François de Sales naquit en Savoie, au château de Thorens, le 21 août 1567. Aîné de cinq frères et deux sœurs, d’ancienne noblesse savoisienne, il avait devant lui, semblait-il, dès sa naissance, un brillant avenir dans le monde.
Sa mère, « optima et carissima et prudentissima mater », née de Sionnaz, n’avait que quatorze ans à la naissance de François. Son père, le seigneur de Boisy, le destinait à une haute carrière dans la magistrature. L’ayant fait étudier d’abord aux collèges savoisiens de la Roche et d’Annecy, il l’envoya ensuite parfaire son éducation à Paris, plus précisément au Collège de Clermont, tenu par les Jésuites. Le jeune homme y passa sept années, de 1581 à 1588, sous la tutelle d’un précepteur ecclésiastique, M. Déage.
François suit les leçons d’éminents professeurs et travaille sous leur direction avec la passion d’un futur grand lettré. Non seulement il étudie la rhétorique et la philosophie, mais il s’adonne par choix à la théologie. C’est pour plaire à son père qu’il apprend l’équitation, la danse et l’escrime; mais aux mondanités il préfère l’étude du grec et de l’hébreu. Vers la même époque il traverse une profonde crise intérieure, que les biographes ont improprement nommée sa « tentation », crise provoquée par la théorie de la prédestination, alors vivement débattue à l’université. Sans doute en proie aux troubles et incertitudes de l’adolescence, François se croit déjà condamné à l’enfer et à ne jamais voir Dieu. Après six semaines de luttes dramatiques, il retrouve la paix grâce à son inébranlable confiance en l’amour de Dieu et à la Vierge Marie, Notre-Dame de Bonne Délivrance, qu’il avait priée avec ferveur en l’église de Saint-Étienne-des Grés à Paris.
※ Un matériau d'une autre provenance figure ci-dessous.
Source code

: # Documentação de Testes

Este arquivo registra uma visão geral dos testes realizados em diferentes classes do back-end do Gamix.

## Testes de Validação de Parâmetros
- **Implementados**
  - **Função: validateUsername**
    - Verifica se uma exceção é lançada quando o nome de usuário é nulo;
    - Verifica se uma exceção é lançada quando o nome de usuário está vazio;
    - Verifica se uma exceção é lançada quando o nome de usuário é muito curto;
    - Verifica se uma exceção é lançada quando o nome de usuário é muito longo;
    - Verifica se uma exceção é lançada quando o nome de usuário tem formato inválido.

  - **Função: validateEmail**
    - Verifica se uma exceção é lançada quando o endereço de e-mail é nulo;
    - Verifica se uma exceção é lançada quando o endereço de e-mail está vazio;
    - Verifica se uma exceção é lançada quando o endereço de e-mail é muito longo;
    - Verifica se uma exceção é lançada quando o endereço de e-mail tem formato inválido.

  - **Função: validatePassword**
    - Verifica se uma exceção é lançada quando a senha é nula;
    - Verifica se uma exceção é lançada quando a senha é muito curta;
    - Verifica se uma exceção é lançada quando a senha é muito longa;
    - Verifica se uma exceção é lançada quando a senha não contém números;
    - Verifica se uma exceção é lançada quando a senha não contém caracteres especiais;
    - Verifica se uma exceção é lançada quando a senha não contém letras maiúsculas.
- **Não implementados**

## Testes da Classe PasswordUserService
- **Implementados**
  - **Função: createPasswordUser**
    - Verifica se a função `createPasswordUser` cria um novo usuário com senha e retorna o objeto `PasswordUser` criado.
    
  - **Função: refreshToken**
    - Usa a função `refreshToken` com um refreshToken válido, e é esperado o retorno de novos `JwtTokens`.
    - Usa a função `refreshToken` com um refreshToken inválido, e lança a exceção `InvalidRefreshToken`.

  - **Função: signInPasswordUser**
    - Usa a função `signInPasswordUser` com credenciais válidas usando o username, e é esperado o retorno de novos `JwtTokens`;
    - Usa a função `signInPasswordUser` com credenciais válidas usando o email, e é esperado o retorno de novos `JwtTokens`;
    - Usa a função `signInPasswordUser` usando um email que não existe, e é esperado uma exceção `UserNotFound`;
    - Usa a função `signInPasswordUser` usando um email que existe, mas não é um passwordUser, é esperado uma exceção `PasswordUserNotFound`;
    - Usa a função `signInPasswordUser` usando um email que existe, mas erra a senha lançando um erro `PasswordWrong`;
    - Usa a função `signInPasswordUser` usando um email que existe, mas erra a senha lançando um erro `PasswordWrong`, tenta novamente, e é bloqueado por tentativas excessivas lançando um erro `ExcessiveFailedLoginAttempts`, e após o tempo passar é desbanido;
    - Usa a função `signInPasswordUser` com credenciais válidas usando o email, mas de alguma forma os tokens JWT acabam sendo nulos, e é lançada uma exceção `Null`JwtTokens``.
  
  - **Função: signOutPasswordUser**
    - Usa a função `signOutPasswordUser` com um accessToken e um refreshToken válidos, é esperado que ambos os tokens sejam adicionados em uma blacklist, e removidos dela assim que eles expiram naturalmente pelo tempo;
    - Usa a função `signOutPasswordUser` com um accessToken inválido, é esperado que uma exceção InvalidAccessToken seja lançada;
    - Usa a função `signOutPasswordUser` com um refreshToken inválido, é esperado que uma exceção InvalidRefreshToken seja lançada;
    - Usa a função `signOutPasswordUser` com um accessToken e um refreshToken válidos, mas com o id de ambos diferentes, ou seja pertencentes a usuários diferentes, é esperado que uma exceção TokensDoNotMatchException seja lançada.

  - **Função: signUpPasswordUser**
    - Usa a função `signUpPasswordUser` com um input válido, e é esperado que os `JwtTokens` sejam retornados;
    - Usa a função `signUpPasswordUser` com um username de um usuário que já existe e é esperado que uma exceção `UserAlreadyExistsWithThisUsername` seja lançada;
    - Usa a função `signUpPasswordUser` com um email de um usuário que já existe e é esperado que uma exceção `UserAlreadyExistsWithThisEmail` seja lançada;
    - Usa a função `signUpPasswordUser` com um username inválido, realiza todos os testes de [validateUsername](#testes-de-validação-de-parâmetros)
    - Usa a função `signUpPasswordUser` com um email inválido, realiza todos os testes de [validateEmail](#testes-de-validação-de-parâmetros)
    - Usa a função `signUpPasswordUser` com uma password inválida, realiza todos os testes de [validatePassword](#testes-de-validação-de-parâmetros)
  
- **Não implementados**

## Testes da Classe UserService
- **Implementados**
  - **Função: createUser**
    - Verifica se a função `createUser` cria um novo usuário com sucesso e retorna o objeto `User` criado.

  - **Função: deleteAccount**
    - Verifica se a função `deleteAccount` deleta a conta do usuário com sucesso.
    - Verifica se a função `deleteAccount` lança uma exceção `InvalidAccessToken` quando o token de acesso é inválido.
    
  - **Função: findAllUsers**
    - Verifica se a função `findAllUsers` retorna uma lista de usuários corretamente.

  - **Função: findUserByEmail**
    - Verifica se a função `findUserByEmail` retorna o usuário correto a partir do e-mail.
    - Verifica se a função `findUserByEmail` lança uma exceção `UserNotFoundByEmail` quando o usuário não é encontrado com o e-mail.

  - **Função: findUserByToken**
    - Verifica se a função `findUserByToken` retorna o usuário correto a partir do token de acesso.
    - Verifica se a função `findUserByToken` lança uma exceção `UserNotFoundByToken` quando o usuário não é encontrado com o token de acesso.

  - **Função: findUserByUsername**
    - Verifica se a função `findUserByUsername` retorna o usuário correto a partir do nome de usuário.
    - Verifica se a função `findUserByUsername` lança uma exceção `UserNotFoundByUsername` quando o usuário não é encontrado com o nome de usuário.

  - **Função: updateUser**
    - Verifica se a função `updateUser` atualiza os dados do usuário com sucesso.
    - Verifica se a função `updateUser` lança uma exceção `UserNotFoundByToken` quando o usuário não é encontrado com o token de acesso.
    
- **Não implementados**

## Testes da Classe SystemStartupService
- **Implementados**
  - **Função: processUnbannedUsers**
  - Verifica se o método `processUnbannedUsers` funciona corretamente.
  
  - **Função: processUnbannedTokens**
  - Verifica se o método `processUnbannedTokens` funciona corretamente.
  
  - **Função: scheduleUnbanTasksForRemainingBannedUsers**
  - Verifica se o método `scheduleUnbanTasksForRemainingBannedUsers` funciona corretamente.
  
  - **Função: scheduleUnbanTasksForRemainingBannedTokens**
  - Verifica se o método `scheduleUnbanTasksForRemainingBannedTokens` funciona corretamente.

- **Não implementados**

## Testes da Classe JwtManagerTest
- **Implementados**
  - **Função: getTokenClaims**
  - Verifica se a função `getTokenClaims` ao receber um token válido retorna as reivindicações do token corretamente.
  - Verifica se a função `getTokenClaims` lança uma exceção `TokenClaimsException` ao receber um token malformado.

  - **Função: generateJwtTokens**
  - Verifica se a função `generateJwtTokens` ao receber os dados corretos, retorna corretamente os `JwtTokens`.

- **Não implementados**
En 1588, nous le retrouvons à Padoue, où, pour obéir à son père, il est venu faire ses études de droit. Padoue, fleur de la civilisation italienne et toute bruissante de l’activité de nombreux étudiants. Docteur en droit ecclésiastique et civil, François retourne en Savoie en 1592 et est admis au Sénat de Chambéry, où il restera inscrit jusqu’en 1597. Son père le voit déjà Sénateur et marié avec une riche épouse qu’il lui a choisi… Mais François veut « être d’Église » : il est tonsuré depuis l’âge de douze ans et veut persévérer. Le seigneur de Boisy s’oppose au désir de son fils et une âpre lutte silencieuse s’instaure entre les deux hommes. Le conflit menace de se prolonger, mais par bonheur, une haute dignité ecclésiastique, restée vacante, est offerte à M. de Boisy pour son fils. Secrètement flatté dans son orgueil paternel, il se laisse enfin arracher le consentement qu’il avait si longtemps refusé. En 1593, François est donc promu à la dignité de prévôt du chapitre cathédral de Genève et la même année, le 18 décembre, est ordonné prêtre dans son village natal à Thorens. L’année suivante, en 1594, en dépit d’une nouvelle opposition de son père, il part pour le Chablais, où les Genevois et Bernois avaient imposé par la force le culte calviniste. En compagnie de son cousin Louis de Sales, il se fait missionnaire itinérant. Ayant un point d’attache aux Allinges, puis à Thonon, il parcourt le pays, prêche, argumente, écrit, distribue des copies de ses sermons à ceux qu’il ne peut atteindre par la parole. Il travaille d’abord sans aucun succès. Mais à force de patience, de douceur et d’éloquence et de ferveur, il arrive à provoquer un premier mouvement de conversions dans l’élite de la société. En 1598, le Chablais, en grande partie, a fait retour au catholicisme.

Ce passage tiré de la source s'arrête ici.